Corliss smiled wryly. “I’m not. Not much of one. Margaret—my wife—and I set out to leave Tuckahoe yesterday morning, but our daughter-in-law had to get out, and there were a few neighbors who couldn’t get out of Westchester on their own. Suddenly Margaret was organizing a damned car service. I made one trip to Bridgeport, and when I got home she’d already talked to other people, kept saying she could wait. I made four trips from Tuckahoe to Bridgeport yesterday—our daughter lives up there—and Margaret is still home, holed up in our house there. This time I’m taking her with me and we’re getting out of the salvation business. I’m too old for this.”
Tietjen nodded, his anger gone. Images of fire, of quake, ripped pavement and shattered buildings, were starting up again in his head. The rising panic squeezed his chest; the blood rushing in his head made a ferocious buzzing noise.
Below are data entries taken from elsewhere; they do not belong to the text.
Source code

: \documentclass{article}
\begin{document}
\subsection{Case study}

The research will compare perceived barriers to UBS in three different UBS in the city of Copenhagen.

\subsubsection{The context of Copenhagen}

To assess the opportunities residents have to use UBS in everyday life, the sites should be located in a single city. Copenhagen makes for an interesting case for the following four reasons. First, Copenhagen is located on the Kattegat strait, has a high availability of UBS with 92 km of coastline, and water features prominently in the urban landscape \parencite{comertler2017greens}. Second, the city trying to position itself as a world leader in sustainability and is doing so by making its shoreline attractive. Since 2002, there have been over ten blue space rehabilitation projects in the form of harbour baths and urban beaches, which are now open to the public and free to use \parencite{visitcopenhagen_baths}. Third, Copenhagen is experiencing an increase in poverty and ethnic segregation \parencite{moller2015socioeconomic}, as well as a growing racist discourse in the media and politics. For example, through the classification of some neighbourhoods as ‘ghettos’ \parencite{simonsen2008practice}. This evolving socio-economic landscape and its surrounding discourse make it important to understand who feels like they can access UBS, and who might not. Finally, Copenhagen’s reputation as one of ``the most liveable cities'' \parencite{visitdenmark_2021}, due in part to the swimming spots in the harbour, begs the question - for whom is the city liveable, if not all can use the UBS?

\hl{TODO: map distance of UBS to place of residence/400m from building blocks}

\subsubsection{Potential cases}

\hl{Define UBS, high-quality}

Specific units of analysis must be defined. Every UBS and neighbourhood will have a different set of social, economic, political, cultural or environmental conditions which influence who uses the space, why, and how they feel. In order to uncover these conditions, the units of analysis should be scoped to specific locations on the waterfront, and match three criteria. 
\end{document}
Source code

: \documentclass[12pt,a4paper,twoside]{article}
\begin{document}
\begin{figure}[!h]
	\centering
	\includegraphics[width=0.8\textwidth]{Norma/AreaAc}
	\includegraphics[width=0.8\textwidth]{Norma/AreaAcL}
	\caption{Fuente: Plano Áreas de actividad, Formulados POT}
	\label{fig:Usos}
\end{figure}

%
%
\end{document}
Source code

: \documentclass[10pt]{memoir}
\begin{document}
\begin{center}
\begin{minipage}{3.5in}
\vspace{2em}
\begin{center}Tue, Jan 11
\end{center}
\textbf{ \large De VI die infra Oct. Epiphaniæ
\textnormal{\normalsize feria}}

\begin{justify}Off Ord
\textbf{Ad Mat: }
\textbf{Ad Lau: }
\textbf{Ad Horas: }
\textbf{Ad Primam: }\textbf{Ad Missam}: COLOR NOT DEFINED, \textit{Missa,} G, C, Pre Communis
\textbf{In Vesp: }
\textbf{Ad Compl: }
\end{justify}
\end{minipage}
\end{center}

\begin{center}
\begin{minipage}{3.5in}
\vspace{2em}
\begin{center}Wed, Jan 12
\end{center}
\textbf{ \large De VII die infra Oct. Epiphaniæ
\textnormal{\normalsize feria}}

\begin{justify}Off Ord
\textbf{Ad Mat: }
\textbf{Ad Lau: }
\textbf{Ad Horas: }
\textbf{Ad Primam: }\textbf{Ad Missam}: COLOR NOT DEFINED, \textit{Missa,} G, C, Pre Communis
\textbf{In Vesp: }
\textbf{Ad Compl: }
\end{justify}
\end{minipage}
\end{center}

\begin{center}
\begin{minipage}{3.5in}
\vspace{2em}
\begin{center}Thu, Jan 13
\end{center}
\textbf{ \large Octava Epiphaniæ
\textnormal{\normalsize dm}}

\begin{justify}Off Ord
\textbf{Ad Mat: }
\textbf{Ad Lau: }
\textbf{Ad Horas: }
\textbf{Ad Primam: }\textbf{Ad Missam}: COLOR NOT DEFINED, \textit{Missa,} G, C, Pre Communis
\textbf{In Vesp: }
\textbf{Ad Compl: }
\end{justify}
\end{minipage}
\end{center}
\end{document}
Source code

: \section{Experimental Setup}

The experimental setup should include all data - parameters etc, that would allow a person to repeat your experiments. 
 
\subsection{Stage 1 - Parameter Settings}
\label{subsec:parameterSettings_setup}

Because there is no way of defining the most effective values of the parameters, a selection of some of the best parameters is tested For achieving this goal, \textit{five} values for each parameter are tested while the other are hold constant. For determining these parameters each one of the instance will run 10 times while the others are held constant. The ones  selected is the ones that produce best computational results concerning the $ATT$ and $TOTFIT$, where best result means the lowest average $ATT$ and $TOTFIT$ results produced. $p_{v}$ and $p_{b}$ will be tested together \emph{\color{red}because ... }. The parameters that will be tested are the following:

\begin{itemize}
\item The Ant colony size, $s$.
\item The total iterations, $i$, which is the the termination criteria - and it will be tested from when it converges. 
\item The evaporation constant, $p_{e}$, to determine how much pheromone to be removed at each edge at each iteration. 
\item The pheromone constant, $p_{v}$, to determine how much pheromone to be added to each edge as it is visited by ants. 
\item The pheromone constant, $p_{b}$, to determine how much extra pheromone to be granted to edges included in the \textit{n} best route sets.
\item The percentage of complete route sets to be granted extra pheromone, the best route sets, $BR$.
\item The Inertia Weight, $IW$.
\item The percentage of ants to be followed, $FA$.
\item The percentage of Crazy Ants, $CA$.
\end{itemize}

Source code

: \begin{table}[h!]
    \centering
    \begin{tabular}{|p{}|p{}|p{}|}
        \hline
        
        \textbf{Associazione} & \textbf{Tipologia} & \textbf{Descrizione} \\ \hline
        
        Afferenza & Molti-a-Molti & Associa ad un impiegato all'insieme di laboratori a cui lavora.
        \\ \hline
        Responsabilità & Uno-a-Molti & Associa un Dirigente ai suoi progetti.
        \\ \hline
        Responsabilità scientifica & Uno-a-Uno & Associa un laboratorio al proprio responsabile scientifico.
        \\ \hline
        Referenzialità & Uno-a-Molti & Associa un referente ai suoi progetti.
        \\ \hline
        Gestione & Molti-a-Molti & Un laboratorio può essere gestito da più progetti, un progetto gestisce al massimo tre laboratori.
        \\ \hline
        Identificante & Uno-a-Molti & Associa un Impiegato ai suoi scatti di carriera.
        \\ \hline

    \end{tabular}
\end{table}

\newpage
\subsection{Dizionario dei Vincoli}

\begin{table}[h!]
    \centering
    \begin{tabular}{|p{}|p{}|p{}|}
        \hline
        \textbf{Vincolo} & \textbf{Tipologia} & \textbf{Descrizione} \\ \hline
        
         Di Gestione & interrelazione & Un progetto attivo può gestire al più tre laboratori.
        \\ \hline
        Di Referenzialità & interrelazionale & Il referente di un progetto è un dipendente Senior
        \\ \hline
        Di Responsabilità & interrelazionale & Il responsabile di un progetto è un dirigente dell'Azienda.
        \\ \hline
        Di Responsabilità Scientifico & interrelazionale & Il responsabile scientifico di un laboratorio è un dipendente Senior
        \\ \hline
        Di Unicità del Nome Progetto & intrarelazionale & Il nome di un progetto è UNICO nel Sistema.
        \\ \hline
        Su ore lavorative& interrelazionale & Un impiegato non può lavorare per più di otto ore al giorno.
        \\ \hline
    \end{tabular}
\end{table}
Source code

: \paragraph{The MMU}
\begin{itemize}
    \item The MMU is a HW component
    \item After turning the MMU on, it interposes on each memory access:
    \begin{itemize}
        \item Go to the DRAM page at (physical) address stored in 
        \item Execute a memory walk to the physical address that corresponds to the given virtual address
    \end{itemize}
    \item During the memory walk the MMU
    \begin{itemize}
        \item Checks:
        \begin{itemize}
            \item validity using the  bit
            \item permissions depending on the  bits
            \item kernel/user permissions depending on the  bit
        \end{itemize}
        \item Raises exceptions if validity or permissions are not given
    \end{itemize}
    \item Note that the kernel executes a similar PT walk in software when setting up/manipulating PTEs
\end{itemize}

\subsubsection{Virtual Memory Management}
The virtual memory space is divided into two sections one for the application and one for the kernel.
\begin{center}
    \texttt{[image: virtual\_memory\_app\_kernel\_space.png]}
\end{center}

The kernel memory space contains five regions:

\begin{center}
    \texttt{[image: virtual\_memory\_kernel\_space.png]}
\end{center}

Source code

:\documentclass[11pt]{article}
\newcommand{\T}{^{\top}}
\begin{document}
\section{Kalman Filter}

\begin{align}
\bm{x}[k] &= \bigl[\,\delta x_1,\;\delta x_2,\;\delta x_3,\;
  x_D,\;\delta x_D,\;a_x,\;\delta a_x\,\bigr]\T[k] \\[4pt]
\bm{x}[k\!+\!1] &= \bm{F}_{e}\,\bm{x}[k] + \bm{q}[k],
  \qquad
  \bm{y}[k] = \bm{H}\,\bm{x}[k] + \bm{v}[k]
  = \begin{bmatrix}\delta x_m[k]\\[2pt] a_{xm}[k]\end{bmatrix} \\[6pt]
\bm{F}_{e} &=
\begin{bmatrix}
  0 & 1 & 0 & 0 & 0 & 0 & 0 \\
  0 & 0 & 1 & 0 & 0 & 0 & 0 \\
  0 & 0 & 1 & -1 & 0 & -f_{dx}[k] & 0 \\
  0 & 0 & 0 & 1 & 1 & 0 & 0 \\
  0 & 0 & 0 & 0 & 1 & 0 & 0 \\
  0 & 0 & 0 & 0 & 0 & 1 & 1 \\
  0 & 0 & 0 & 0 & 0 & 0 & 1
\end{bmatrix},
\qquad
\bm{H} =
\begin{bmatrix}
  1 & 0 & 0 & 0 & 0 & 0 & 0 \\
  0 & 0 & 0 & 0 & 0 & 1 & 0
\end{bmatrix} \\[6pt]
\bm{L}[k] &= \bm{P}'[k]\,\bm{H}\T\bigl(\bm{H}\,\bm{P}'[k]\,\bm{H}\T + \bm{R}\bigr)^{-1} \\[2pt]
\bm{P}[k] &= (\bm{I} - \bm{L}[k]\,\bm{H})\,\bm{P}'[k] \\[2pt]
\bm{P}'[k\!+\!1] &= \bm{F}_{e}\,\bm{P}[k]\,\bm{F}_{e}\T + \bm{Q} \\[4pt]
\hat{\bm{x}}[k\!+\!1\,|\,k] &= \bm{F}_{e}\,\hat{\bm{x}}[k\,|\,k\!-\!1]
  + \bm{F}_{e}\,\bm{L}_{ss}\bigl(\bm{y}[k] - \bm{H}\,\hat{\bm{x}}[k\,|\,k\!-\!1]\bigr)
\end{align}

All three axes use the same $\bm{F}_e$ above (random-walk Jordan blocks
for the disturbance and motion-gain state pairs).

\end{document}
He swallowed a few times, rapidly.
“You okay?” Corliss was asking from a distance. “John? Damn. Look, pull yourself together. We’re going to have to do a little bulling and hope that they don’t recognize me from yesterday.” Corliss jabbed his chin forward, pointing. Ahead, Tietjen saw a roadblock and the familiar uniforms of Guard officers.
“Where’re you headed?” the Guard asked wearily.
“Down to White Plains to pick up my family,” Corliss began.
“I’m real sorry, sir. Traffic’s been restricted again. No one past the state line anymore, up about as far as Armonk and across to Tarrytown. Refugees have been coming out of the city, taking over pretty much everything from Purchase across to the Hudson. If your family’s down there I don’t think—”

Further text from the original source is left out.